As a YA ("young adult") writer, I'm intrigued by the observation that child narrators of mysteries and thrillers are, by definition, "unreliable" -- because they don't know enough to interpret what they see. We as adult readers bring the other pieces to the puzzle and put the answers together.
A newspaper review a week or so ago decided me: I bought a copy of the debut literary thriller by Wiley Cash, A LAND MORE KIND THAN HOME. The title is framed in the book's epigraph from Thomas Wolfe's You Can't Go Home Again. And the most compelling of the book's three narrators is a boy named Jess Hall, growing up curious in a small western North Carolina town where the grown-ups are doing things he can't understand.
The first half of the book gave me a new understanding of "tragic." But at the same time, Jess had just enough hope and love to keep me from walking away from him and his story. The second half kept me with one hand on the book, no matter what else I was supposed to be doing. It meant a very late night -- and worth every lost moment of sleep.

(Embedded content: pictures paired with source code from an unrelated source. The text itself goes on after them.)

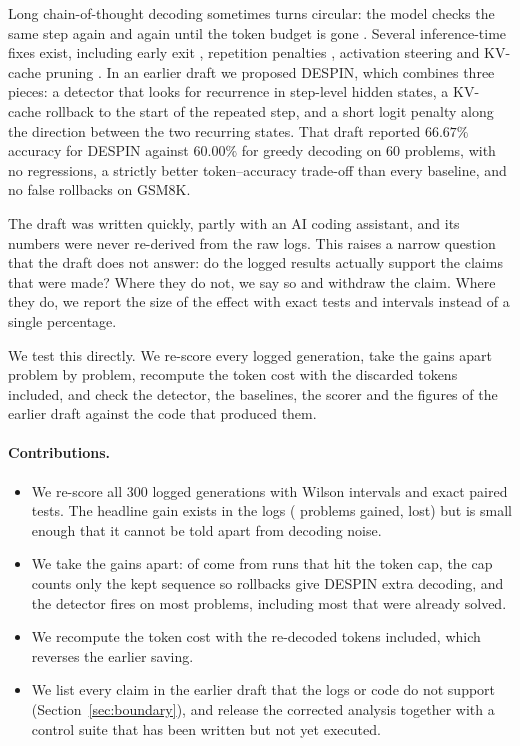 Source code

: \documentclass[11pt]{article}
\begin{document}
Long chain-of-thought decoding \citep{snell2024scaling,deepseek2025r1} sometimes turns circular: the model checks the same step again and again until the token budget is gone \citep{duan2026circular}. Several inference-time fixes exist, including early exit \citep{wei2025stop}, repetition penalties \citep{keskar2019ctrl}, activation steering \citep{huang2025manifold} and KV-cache pruning \citep{xu2026loopguard}. In an earlier draft we proposed DESPIN, which combines three pieces: a detector that looks for recurrence in step-level hidden states, a KV-cache rollback to the start of the repeated step, and a short logit penalty along the direction between the two recurring states. That draft reported $66.67\%$ accuracy for DESPIN against $60.00\%$ for greedy decoding on 60 problems, with no regressions, a strictly better token--accuracy trade-off than every baseline, and no false rollbacks on GSM8K.

The draft was written quickly, partly with an AI coding assistant, and its numbers were never re-derived from the raw logs. This raises a narrow question that the draft does not answer: do the logged results actually support the claims that were made? Where they do not, we say so and withdraw the claim. Where they do, we report the size of the effect with exact tests and intervals instead of a single percentage.

We test this directly. We re-score every logged generation, take the gains apart problem by problem, recompute the token cost with the discarded tokens included, and check the detector, the baselines, the scorer and the figures of the earlier draft against the code that produced them.

\paragraph{Contributions.}
\begin{itemize}
  \item We re-score all 300 logged generations with Wilson intervals and exact paired tests. The headline gain exists in the logs (\statNDespinVsGreedyOnlyMethod{} problems gained, \statNDespinVsGreedyOnlyGreedy{} lost) but is small enough that it cannot be told apart from decoding noise.
  \item We take the gains apart: \statRescueCapped{} of \statRescueCount{} come from runs that hit the token cap, the cap counts only the kept sequence so rollbacks give DESPIN extra decoding, and the detector fires on most problems, including most that were already solved.
  \item We recompute the token cost with the re-decoded tokens included, which reverses the earlier saving.
  \item We list every claim in the earlier draft that the logs or code do not support (Section~\ref{sec:boundary}), and release the corrected analysis together with a control suite that has been written but not yet executed.
\end{itemize}
\end{document}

Sometimes love hurts, even as it makes the hurt worthwhile. Cash's debut book captures all of that, and it's no surprise that Clyde Edgerton, Ernest J. Gaines, and Gail Godwin are among the authors who've blurbed the book.
Best news of the day: Cash's second book is already scheduled for publication in 2014. Author website: http://www.wileycash.com.
1 comment:
Thanks for the mention - this has been on my wish list at the library for a while (in audio). I'm eager to check it out.